Apesar dos esforços de instituições a nível internacional – nos Estados Unidos, por exemplo, o National Film Preservation Act, promulgado em 1988, estipula que qualquer exibição deve mencionar o facto de se tratar de uma versão modificada do filme original –, certo é que aquela prática readquiriu ímpeto no começo do novo século, com iniciativas promovidas por estúdios como a Sony Entertainment ou a Legend Films, e impulsionada pelo progresso tecnológico e digital dos últimos anos.

They Shall Not Grow OldImagem promocional de "They Shall Not Grow Old", de Peter Jackson (fontes: Warner Bros. Pictures e Imperial War Museum)

 

Embora o tema parecesse estar latente, duas notícias recentes voltaram a colocar a colorização de filmes a preto e branco na ordem do dia.

O realizador Peter Jackson, no documentário "They Shall Not Grow Old", decidiu "renovar" uma série de arquivos fílmicos captados há mais de um século nas trincheiras da Primeira Guerra Mundial, não só através da sua colorização, como ainda converteu o filme para 60fps, adicionou-lhe efeitos sonoros e conjugou uma edição em 3D. Recebido entusiasticamente pela crítica especializada, "They Shall Not Grow Old" não acolheu consenso semelhante junto de historiadores e da comunidade arquivística, os quais salientaram as problemáticas estéticas e históricas (a que mais abaixo daremos realce) inerentes a uma produção deste género.

De modo semelhante, no princípio deste ano, Denis Shiryaev, um utilizador do YouTube, recorreu às designadas "redes neurais artificiais" para digitalizar, em resolução 4K, o emblemático "L'Arrivée d'un train en gare de La Ciotat", filmado pelos irmãos Lumière em 1895.

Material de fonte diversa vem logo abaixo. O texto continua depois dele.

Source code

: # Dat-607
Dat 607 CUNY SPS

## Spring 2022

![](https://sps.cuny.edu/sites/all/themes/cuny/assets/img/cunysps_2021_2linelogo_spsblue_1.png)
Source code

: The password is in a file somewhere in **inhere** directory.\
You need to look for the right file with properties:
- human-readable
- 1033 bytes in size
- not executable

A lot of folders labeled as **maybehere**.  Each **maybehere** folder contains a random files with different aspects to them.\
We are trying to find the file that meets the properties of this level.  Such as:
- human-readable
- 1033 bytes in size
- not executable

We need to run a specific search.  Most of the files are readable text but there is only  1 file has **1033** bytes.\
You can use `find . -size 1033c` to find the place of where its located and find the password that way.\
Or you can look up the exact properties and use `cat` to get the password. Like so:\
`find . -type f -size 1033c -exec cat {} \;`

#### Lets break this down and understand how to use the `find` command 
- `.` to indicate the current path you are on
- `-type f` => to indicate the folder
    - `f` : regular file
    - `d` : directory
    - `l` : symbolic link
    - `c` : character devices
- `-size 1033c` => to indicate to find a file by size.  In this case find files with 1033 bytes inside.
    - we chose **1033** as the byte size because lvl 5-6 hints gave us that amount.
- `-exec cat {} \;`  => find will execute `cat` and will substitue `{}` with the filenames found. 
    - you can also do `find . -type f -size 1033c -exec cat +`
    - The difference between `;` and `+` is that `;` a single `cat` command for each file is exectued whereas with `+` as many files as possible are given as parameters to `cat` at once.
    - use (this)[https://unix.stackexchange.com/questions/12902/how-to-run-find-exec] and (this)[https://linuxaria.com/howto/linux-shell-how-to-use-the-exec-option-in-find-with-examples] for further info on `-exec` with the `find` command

"L'Arrivée d'un train en gare de La Ciotat", dos Irmãos Lumière (extrato manipulado)

E, já esta semana, o Times of India noticiou o desenvolvimento de uma "experiência académica" de colorização do filme "O Lamento da Vereda", realizado por Satyajit Ray em 1955, e considerado uma das obras fundamentais do cinema indiano. Rodado originalmente em preto e branco e a 24fps, esta nova versão foi colorizada, e atualizada para 60 fps, por intermédio de um software de inteligência artificial capaz de analisar e "colorir" uma imagem sem cores. O fruto desse trabalho, partilhado no canal de YouTube de Aniket Bera, um dos rostos do projeto, fala por si.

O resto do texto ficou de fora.